Oh it is often a fallacy to take an oxygen reading and assume the difference between it and 20.9% is CO2. That is based on the assumption that the missing oxygen is converted into CO2. That obviously may not be the case either because CO2 may have been added to the air or because other reactions have occurred to remove oxygen such as rusting.

 

[thehungrytroglobite]

Smokers certainly are more immune to the effects.

A data logger at the base of the p90 in that cave shows levels varying from at least 0.8 to 3.3, with higher results at this time of the year (CO2 dissolves in water, so expect lower levels when water high - although you probably don't want to go in then either!):
"CO2 study
It is well known that in the Ardèche the basements can have extraordinary CO2 levels.
Instead of the usual 0.04% found in the ambient air outdoors, in the Ardèche cavities it is common to find rates >1% but even going up to 3% or beyond at rates that the descent forbids us to mention."

Etude de CO2

Le CO2 dans l'Aven de Noël. Le Dioxyde de Carbone en Ardèche dans les grottes.

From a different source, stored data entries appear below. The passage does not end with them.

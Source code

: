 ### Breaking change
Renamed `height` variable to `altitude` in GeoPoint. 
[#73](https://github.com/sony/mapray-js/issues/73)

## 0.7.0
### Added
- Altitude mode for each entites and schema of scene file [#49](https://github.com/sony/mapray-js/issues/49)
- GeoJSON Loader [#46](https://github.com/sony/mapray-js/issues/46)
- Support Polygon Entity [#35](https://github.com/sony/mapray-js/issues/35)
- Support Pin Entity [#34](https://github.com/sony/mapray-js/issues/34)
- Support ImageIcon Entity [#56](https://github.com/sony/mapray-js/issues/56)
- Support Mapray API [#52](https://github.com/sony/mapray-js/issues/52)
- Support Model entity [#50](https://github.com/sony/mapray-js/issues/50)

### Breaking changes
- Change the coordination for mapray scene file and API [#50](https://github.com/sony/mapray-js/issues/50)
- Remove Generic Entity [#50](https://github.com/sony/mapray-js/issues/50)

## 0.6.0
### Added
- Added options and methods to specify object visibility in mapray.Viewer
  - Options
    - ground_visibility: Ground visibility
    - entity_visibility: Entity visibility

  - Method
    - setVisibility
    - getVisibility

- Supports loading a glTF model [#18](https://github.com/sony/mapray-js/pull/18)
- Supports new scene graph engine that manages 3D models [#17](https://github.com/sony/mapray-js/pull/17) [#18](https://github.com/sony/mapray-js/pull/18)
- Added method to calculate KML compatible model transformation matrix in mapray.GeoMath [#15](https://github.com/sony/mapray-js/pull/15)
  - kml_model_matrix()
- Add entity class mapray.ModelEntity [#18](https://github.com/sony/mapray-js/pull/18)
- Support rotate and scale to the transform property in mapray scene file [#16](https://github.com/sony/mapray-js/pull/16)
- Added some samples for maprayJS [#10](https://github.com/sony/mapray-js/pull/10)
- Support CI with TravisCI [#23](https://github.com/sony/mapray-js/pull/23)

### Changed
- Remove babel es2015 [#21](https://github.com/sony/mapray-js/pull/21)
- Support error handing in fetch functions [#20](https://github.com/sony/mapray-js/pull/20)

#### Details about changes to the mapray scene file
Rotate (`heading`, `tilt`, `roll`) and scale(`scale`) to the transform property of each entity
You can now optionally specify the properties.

a-r-s-p-a-n-fr.blogspot.com

Oh that's really interesting info, thanks!

 

[The Old Ruminator]

The cave situation and geology play an interesting part. My post above refers to Vurley Swallet on Mendip which lies in a large karst basin. The cave was buried under seven metres of loess and until recently did not act as a true swallet. Though epigenic in nature the cave has formed by agressive drip . There are no formations as such as they either do not form or are dissolved away. Rock structures have a dissolved and fluted appearance and small vadose trenches are still forming at depth. I cant see anything paragenic. In fact there is hardly any sediment in the entire cave.

 

[Fulk]

Did you mean, Bob:

Rain water has a small amount of CO2 dissolved in it, depending upon the partial pressure of CO2 in air according to the equation:

CO2(gas) + H2O(liquid) = H2CO3(dissolved)?

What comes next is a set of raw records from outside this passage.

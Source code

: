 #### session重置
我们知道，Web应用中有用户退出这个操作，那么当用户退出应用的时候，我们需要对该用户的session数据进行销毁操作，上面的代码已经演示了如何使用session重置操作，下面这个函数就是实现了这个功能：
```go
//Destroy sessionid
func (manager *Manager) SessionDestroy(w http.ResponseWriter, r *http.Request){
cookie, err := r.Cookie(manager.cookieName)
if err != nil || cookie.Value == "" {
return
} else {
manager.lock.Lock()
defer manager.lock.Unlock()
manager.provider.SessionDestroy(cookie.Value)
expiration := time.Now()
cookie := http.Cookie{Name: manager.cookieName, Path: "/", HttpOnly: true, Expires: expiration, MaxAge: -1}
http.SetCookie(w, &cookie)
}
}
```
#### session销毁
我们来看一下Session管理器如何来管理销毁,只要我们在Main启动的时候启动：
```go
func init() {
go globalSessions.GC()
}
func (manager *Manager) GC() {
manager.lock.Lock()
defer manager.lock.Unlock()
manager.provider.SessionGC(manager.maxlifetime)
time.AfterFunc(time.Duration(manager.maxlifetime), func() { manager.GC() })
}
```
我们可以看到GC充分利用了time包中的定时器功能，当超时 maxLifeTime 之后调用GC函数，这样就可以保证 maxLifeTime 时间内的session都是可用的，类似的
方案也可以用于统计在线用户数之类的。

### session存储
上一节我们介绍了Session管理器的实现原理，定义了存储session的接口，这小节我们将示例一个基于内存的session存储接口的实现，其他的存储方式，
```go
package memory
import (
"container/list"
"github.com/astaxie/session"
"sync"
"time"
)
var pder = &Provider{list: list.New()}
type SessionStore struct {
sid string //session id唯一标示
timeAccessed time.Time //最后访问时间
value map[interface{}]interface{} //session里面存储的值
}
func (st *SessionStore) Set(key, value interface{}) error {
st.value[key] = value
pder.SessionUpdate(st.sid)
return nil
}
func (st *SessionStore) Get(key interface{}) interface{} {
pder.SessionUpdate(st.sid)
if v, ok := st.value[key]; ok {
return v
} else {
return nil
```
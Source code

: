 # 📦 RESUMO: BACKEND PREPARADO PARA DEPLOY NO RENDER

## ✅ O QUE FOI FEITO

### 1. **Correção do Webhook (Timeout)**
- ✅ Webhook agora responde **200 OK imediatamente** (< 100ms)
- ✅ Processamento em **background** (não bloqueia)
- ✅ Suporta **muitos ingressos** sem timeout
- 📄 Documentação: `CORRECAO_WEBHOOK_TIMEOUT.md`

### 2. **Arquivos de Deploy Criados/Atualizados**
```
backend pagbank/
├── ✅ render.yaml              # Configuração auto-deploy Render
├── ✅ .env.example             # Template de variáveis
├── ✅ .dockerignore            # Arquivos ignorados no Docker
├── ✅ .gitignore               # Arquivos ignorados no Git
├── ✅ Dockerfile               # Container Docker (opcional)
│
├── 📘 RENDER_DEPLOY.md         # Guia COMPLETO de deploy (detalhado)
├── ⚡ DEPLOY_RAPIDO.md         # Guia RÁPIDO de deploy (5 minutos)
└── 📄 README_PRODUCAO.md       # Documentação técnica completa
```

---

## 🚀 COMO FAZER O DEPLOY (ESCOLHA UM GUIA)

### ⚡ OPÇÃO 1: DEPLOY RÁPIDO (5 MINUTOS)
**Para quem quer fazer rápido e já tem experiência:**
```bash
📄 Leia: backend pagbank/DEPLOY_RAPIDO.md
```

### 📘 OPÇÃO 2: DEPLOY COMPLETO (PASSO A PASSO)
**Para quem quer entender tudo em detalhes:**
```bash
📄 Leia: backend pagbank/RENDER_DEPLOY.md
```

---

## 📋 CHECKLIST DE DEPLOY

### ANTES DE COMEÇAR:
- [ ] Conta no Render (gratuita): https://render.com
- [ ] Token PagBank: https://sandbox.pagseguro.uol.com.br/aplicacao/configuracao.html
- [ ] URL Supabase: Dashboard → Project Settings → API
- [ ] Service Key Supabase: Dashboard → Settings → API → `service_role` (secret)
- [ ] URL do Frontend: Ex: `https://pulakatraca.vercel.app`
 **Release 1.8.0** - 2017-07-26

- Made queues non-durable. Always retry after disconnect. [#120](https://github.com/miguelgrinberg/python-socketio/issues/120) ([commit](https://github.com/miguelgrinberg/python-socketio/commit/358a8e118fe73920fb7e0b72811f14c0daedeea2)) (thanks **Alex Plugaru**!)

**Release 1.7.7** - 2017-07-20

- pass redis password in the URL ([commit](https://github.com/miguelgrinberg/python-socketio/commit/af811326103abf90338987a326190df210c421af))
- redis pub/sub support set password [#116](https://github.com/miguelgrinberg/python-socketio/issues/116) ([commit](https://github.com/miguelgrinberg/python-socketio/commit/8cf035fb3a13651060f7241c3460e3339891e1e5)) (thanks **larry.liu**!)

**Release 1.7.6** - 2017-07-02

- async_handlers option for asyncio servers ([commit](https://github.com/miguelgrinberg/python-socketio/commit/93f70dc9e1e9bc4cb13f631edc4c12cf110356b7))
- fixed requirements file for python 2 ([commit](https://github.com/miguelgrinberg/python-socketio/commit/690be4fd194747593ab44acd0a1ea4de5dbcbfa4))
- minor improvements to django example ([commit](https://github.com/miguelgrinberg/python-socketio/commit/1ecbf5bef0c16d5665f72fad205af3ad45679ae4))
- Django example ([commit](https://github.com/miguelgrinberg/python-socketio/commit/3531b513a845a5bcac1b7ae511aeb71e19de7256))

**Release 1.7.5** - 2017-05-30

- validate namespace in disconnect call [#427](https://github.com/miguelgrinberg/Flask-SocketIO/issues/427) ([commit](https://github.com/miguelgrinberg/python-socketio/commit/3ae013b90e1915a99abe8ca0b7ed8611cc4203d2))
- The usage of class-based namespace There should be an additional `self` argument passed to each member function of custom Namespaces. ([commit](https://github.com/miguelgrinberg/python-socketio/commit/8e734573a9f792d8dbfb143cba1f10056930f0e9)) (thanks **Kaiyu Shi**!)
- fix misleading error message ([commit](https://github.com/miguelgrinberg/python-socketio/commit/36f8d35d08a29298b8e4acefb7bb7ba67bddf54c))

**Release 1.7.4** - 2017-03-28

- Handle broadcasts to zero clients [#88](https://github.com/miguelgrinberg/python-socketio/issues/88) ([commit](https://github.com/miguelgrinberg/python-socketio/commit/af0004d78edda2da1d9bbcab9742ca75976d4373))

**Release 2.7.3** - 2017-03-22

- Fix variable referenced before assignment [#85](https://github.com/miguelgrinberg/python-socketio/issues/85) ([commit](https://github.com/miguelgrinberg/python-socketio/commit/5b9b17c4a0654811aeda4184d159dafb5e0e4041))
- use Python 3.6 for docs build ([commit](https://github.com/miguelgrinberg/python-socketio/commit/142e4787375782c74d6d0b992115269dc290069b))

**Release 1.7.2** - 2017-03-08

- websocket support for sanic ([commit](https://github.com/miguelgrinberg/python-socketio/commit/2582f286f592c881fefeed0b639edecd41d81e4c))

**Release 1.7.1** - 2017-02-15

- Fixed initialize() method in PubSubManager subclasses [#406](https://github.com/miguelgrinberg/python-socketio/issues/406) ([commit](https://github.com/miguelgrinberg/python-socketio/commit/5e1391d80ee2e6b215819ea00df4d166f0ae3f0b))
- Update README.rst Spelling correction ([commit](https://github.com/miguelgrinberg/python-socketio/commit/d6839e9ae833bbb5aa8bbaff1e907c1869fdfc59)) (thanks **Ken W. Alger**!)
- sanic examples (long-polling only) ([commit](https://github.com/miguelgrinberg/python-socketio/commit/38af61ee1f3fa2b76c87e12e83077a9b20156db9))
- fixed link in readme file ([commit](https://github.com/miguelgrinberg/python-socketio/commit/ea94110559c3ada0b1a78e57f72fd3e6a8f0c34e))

My understanding is that the amount of H2CO3 is low, and that most of the CO2 is present as dissolved gas.

 

[Duncan Price]

Did you mean, Bob:

Rain water has a small amount of CO2 dissolved in it, depending upon the partial pressure of CO2 in air according to the equation:

CO2(gas) + H2O(liquid) = H2CO3(dissolved)?

My understanding is that the amount of H2CO3 is low, and that most of the CO2 is present as dissolved gas.

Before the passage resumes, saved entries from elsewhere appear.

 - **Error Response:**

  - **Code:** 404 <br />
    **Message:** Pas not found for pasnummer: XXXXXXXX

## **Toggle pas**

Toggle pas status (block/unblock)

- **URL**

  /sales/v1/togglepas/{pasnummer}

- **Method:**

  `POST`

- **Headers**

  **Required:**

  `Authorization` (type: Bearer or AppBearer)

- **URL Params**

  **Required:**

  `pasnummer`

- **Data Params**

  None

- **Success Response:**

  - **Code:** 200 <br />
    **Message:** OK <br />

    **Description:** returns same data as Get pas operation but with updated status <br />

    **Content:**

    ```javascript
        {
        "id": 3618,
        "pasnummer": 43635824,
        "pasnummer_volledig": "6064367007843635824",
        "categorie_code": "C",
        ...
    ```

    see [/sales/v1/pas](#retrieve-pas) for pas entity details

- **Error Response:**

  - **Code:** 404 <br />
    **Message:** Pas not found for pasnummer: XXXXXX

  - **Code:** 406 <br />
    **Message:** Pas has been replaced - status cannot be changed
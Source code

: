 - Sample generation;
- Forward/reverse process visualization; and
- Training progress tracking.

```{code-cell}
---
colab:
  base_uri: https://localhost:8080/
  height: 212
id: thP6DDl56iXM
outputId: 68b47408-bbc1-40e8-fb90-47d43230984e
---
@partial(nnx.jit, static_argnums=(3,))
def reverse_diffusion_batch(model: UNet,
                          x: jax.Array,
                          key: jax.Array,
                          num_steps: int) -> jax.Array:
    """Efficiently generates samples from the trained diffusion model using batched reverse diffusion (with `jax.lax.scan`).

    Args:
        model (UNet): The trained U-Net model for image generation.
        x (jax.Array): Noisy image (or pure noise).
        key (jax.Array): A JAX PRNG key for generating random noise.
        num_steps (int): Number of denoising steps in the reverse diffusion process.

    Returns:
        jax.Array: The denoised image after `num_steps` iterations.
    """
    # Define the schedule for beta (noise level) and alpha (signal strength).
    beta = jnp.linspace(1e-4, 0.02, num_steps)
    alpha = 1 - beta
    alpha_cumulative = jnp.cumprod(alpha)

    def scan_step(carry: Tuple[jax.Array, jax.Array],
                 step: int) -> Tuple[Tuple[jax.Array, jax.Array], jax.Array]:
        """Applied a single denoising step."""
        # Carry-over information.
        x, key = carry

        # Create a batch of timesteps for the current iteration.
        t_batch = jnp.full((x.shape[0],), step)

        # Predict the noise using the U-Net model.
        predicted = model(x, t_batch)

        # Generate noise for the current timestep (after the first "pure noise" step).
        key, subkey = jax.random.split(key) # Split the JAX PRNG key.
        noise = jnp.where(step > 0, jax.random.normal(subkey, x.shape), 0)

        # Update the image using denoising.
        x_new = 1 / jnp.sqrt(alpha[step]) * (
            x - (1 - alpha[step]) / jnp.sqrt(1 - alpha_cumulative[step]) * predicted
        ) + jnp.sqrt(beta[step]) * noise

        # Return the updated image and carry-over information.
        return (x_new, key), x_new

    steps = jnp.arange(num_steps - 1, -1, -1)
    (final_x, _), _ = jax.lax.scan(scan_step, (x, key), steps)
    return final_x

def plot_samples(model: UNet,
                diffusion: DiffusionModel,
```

Correct - I frequently use sparkling water in STEM demos and the figure I quote is that 1 litre of water can hold 6 litres of gaseous CO2 (more under pressure). I add universal indicator to demonstrate that it is a weak acid and then degas it under vacuum and watch the pH rise.

Here's my go to table of the body's response to elevated CO2

Tolerance to increased atmospheric CO2 concentration
ppCO2 in inspired air	Expected tolerance for useful activity on continued exposure to elevated CO2
Duration	Major limitation
0.0004	lifetime	normal atmosphere
0.005	lifetime	no detectable limitations
0.01	lifetime
0.015	< 1 month	mild respiratory stimulation
0.02	< 1 month
0.025	< 1 month
0.03	< 1 month	moderate respiratory stimulation
0.035	< 1 week
0.04	< 1 week	moderate respiratory stimulation, exaggerated respiratory response to exercise
0.045	< 8 hours
0.05	< 4 hours	prominent respiratory stimulus, exaggerated respiratory response to exercise
0.055	< 1 hours
0.06	< 0.5 hours	prominent respiratory stimulus, exaggerated respiratory response to exercise, beginnings of mental confusion
0.065	< 0.25 hours
0.07	< 0.1 hours	limitation by dyspnea and mental confusion

Above 0.1 (10%) you are in danger of having a heart attack regardless of any hypoxia.

 

[Bob Mehew]

My understanding is that the amount of H2CO3 is low, and that most of the CO2 is present as dissolved gas.

I was being simplistic by trying to avoid detail which would complicate matters and avoiding getting into discussing equilibria.

Whilst you are correct in your understanding for a solution of CO2 in pure water, the key point is that where there are other compound like calcium carbonate (CaCO3) present, the dissolved CO2 will 'feed' the dissolving of solid CaCO3 to form calcium bicarbonate (Ca(HCO3)2). That dissolving process will continue until an equilibrium is reached. Thus the total amount of CO2 present in the system in one form or another can be much larger than just that due to dissolved CO2.